*** Opening of Materials provided ***

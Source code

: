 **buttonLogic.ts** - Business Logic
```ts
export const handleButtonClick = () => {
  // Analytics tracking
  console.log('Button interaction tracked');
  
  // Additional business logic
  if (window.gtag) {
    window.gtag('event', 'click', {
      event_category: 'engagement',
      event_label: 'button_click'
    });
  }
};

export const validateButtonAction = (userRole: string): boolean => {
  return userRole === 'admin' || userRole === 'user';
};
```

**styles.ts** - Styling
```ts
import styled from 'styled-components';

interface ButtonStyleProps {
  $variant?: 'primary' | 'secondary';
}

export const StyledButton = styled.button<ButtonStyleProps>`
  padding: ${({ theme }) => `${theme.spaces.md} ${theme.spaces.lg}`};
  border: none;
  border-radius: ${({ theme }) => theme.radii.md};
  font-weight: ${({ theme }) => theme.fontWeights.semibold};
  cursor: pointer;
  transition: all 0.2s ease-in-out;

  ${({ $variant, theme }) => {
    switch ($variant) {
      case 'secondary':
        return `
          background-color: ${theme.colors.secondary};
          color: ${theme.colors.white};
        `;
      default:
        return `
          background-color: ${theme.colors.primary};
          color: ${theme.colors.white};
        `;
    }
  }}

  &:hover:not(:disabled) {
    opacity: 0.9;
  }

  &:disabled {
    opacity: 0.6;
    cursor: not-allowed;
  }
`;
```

*** Close of Materials provided ***

Instructions for the task
Transcribe all the material exactly.

Problem solution
Source code

: **buttonLogic.ts** - Business Logic
```ts
export const handleButtonClick = () => {
  // Analytics tracking
  console.log('Button interaction tracked');
  
  // Additional business logic
  if (window.gtag) {
    window.gtag('event', 'click', {
      event_category: 'engagement',
      event_label: 'button_click'
    });
  }
};

export const validateButtonAction = (userRole: string): boolean => {
  return userRole === 'admin' || userRole === 'user';
};
```

**styles.ts** - Styling
```ts
import styled from 'styled-components';

interface ButtonStyleProps {
  $variant?: 'primary' | 'secondary';
}

export const StyledButton = styled.button<ButtonStyleProps>`
  padding: ${({ theme }) => `${theme.spaces.md} ${theme.spaces.lg}`};
  border: none;
  border-radius: ${({ theme }) => theme.radii.md};
  font-weight: ${({ theme }) => theme.fontWeights.semibold};
  cursor: pointer;
  transition: all 0.2s ease-in-out;

  ${({ $variant, theme }) => {
    switch ($variant) {
      case 'secondary':
        return `
          background-color: ${theme.colors.secondary};
          color: ${theme.colors.white};
        `;
      default:
        return `
          background-color: ${theme.colors.primary};
          color: ${theme.colors.white};
        `;
    }
  }}

  &:hover:not(:disabled) {
    opacity: 0.9;
  }

  &:disabled {
    opacity: 0.6;
    cursor: not-allowed;
  }
`;
```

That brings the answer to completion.